__What the task requires__. In the data below, find the line containing "- [ ] Add a clean-up", then set down that line and every later line up to and including the line containing "city name change", exactly.

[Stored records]
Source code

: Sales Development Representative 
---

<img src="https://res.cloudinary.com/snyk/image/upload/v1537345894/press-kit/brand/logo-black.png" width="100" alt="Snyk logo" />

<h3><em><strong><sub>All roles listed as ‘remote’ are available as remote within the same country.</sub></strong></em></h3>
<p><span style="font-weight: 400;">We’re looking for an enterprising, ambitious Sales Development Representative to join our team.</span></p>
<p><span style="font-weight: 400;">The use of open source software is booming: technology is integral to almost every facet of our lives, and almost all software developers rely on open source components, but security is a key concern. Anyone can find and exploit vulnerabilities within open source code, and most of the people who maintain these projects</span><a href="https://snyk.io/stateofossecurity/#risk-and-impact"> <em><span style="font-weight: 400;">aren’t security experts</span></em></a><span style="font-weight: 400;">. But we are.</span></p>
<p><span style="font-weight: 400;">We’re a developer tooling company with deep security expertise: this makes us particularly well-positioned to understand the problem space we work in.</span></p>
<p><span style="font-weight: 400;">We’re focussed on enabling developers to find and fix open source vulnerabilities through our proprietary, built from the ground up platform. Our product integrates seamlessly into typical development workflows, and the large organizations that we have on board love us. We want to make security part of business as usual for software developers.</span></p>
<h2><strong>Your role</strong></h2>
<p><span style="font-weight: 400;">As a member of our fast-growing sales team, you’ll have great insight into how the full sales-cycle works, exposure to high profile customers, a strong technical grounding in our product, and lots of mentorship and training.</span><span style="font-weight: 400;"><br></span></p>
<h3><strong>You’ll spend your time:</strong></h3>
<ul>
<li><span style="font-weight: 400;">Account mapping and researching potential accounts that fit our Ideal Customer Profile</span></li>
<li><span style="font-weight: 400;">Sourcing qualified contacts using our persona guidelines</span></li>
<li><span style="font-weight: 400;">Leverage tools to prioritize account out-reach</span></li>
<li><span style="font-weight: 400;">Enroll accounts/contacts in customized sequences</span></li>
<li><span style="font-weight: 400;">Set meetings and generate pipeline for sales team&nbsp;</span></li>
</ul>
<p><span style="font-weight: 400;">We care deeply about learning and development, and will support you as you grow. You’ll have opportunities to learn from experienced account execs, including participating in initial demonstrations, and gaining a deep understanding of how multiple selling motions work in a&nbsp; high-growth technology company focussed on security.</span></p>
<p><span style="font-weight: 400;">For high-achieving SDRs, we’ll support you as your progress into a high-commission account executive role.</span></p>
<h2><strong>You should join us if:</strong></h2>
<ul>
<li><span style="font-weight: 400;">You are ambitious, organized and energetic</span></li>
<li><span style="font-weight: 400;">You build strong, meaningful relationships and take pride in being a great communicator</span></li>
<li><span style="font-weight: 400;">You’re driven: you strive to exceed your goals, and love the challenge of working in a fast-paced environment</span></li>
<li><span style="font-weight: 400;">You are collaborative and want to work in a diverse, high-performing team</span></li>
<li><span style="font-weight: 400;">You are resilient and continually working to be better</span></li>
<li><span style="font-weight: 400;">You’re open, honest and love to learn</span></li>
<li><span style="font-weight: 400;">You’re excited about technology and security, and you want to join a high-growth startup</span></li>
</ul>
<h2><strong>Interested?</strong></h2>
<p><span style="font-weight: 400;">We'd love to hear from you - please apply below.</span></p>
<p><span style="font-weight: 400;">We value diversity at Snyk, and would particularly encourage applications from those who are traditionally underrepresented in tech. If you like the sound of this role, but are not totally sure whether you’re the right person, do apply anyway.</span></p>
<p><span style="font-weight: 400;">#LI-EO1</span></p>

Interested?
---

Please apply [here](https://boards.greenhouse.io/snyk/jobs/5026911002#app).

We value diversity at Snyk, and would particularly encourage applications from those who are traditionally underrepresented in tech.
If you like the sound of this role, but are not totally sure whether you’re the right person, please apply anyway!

...

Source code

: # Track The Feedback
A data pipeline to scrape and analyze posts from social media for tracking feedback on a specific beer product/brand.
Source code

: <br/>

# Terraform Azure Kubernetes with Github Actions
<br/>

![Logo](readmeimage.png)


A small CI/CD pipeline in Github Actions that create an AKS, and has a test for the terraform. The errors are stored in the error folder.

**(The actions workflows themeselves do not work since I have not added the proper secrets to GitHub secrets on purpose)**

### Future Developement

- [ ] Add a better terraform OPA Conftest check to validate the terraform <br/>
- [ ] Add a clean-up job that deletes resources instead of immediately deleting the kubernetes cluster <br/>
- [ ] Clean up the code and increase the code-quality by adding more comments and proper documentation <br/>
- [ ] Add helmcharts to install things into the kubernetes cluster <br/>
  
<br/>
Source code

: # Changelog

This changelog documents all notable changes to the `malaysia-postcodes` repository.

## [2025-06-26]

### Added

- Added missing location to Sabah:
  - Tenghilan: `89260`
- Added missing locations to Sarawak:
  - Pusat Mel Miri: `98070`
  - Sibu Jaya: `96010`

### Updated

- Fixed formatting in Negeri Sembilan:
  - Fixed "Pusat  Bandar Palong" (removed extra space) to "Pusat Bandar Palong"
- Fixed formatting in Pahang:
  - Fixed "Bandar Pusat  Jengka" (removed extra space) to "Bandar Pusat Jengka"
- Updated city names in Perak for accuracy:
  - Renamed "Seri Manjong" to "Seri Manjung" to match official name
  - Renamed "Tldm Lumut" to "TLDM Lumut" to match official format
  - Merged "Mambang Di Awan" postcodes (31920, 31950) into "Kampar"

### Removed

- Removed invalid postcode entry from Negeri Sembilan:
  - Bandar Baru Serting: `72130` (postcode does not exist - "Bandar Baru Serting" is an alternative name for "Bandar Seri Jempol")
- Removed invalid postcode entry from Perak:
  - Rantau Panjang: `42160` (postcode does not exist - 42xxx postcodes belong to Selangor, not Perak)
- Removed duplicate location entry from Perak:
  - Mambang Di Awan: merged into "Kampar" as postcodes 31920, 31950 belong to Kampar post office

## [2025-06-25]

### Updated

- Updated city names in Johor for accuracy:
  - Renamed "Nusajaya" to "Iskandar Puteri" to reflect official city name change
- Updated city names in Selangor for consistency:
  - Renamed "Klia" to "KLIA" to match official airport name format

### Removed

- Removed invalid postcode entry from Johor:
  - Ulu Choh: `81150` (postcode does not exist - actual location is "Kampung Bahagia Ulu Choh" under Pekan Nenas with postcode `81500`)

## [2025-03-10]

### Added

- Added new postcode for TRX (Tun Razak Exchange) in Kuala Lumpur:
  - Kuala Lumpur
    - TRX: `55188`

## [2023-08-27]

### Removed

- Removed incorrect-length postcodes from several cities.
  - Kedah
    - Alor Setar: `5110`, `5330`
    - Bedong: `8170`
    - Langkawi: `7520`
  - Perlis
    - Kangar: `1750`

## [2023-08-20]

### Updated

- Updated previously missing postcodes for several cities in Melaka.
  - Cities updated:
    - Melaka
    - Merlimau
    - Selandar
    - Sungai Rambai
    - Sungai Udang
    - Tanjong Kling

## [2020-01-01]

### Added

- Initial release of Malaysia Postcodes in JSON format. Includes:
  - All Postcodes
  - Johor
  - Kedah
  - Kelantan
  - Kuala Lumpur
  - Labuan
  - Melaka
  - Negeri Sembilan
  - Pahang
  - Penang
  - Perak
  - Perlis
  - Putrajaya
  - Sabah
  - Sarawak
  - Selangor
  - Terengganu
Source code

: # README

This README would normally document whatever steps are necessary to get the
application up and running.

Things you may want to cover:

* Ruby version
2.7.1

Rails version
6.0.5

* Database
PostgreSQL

__Response below__.
- [ ] Add a clean-up job that deletes resources instead of immediately deleting the kubernetes cluster <br/>
- [ ] Clean up the code and increase the code-quality by adding more comments and proper documentation <br/>
- [ ] Add helmcharts to install things into the kubernetes cluster <br/>
  
<br/>
Source code

: # Changelog

This changelog documents all notable changes to the `malaysia-postcodes` repository.

## [2025-06-26]

### Added

- Added missing location to Sabah:
  - Tenghilan: `89260`
- Added missing locations to Sarawak:
  - Pusat Mel Miri: `98070`
  - Sibu Jaya: `96010`

### Updated

- Fixed formatting in Negeri Sembilan:
  - Fixed "Pusat  Bandar Palong" (removed extra space) to "Pusat Bandar Palong"
- Fixed formatting in Pahang:
  - Fixed "Bandar Pusat  Jengka" (removed extra space) to "Bandar Pusat Jengka"
- Updated city names in Perak for accuracy:
  - Renamed "Seri Manjong" to "Seri Manjung" to match official name
  - Renamed "Tldm Lumut" to "TLDM Lumut" to match official format
  - Merged "Mambang Di Awan" postcodes (31920, 31950) into "Kampar"

### Removed

- Removed invalid postcode entry from Negeri Sembilan:
  - Bandar Baru Serting: `72130` (postcode does not exist - "Bandar Baru Serting" is an alternative name for "Bandar Seri Jempol")
- Removed invalid postcode entry from Perak:
  - Rantau Panjang: `42160` (postcode does not exist - 42xxx postcodes belong to Selangor, not Perak)
- Removed duplicate location entry from Perak:
  - Mambang Di Awan: merged into "Kampar" as postcodes 31920, 31950 belong to Kampar post office

## [2025-06-25]

### Updated

- Updated city names in Johor for accuracy:
  - Renamed "Nusajaya" to "Iskandar Puteri" to reflect official city name change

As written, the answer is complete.